*** Opening DATASET EXCERPTS ***

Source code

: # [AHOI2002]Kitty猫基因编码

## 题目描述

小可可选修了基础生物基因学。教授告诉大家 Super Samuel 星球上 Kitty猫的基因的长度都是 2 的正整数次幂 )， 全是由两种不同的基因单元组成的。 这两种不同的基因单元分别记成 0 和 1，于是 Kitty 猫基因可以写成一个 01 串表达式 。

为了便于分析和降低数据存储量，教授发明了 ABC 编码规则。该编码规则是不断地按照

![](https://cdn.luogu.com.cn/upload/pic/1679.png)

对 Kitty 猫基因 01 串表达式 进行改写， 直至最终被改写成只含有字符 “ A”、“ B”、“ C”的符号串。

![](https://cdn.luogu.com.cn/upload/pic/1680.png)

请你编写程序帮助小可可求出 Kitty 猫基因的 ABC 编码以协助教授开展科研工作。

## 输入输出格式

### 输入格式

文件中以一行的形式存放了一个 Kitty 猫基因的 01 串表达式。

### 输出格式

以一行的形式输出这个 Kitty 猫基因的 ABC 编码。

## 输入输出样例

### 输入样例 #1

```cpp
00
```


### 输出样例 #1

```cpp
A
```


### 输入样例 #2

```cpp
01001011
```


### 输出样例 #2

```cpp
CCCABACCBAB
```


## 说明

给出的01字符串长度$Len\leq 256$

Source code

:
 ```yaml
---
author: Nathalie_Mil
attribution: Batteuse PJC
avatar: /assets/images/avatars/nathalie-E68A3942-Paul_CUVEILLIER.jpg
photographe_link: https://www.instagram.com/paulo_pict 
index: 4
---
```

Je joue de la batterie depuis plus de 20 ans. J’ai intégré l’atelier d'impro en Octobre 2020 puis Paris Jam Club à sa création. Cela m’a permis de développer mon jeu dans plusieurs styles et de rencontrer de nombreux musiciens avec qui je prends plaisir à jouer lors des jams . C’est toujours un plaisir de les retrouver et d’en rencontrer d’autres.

*** Closing DATASET EXCERPTS ***

_EXERCISE OBJECTIVE:_
Copy out every record again, letter for letter.

_RESULT BELOW:_
Source code

: # [AHOI2002]Kitty猫基因编码

## 题目描述

小可可选修了基础生物基因学。教授告诉大家 Super Samuel 星球上 Kitty猫的基因的长度都是 2 的正整数次幂 )， 全是由两种不同的基因单元组成的。 这两种不同的基因单元分别记成 0 和 1，于是 Kitty 猫基因可以写成一个 01 串表达式 。

为了便于分析和降低数据存储量，教授发明了 ABC 编码规则。该编码规则是不断地按照

![](https://cdn.luogu.com.cn/upload/pic/1679.png)

对 Kitty 猫基因 01 串表达式 进行改写， 直至最终被改写成只含有字符 “ A”、“ B”、“ C”的符号串。

![](https://cdn.luogu.com.cn/upload/pic/1680.png)

请你编写程序帮助小可可求出 Kitty 猫基因的 ABC 编码以协助教授开展科研工作。

## 输入输出格式

### 输入格式

文件中以一行的形式存放了一个 Kitty 猫基因的 01 串表达式。

### 输出格式

以一行的形式输出这个 Kitty 猫基因的 ABC 编码。

## 输入输出样例

### 输入样例 #1

```cpp
00
```


### 输出样例 #1

```cpp
A
```


### 输入样例 #2

```cpp
01001011
```


### 输出样例 #2

```cpp
CCCABACCBAB
```


## 说明

给出的01字符串长度$Len\leq 256$

Source code

:
 ```yaml
---
author: Nathalie_Mil
attribution: Batteuse PJC
avatar: /assets/images/avatars/nathalie-E68A3942-Paul_CUVEILLIER.jpg
photographe_link: https://www.instagram.com/paulo_pict 
index: 4
---
```

Je joue de la batterie depuis plus de 20 ans. J’ai intégré l’atelier d'impro en Octobre 2020 puis Paris Jam Club à sa création. Cela m’a permis de développer mon jeu dans plusieurs styles et de rencontrer de nombreux musiciens avec qui je prends plaisir à jouer lors des jams . C’est toujours un plaisir de les retrouver et d’en rencontrer d’autres.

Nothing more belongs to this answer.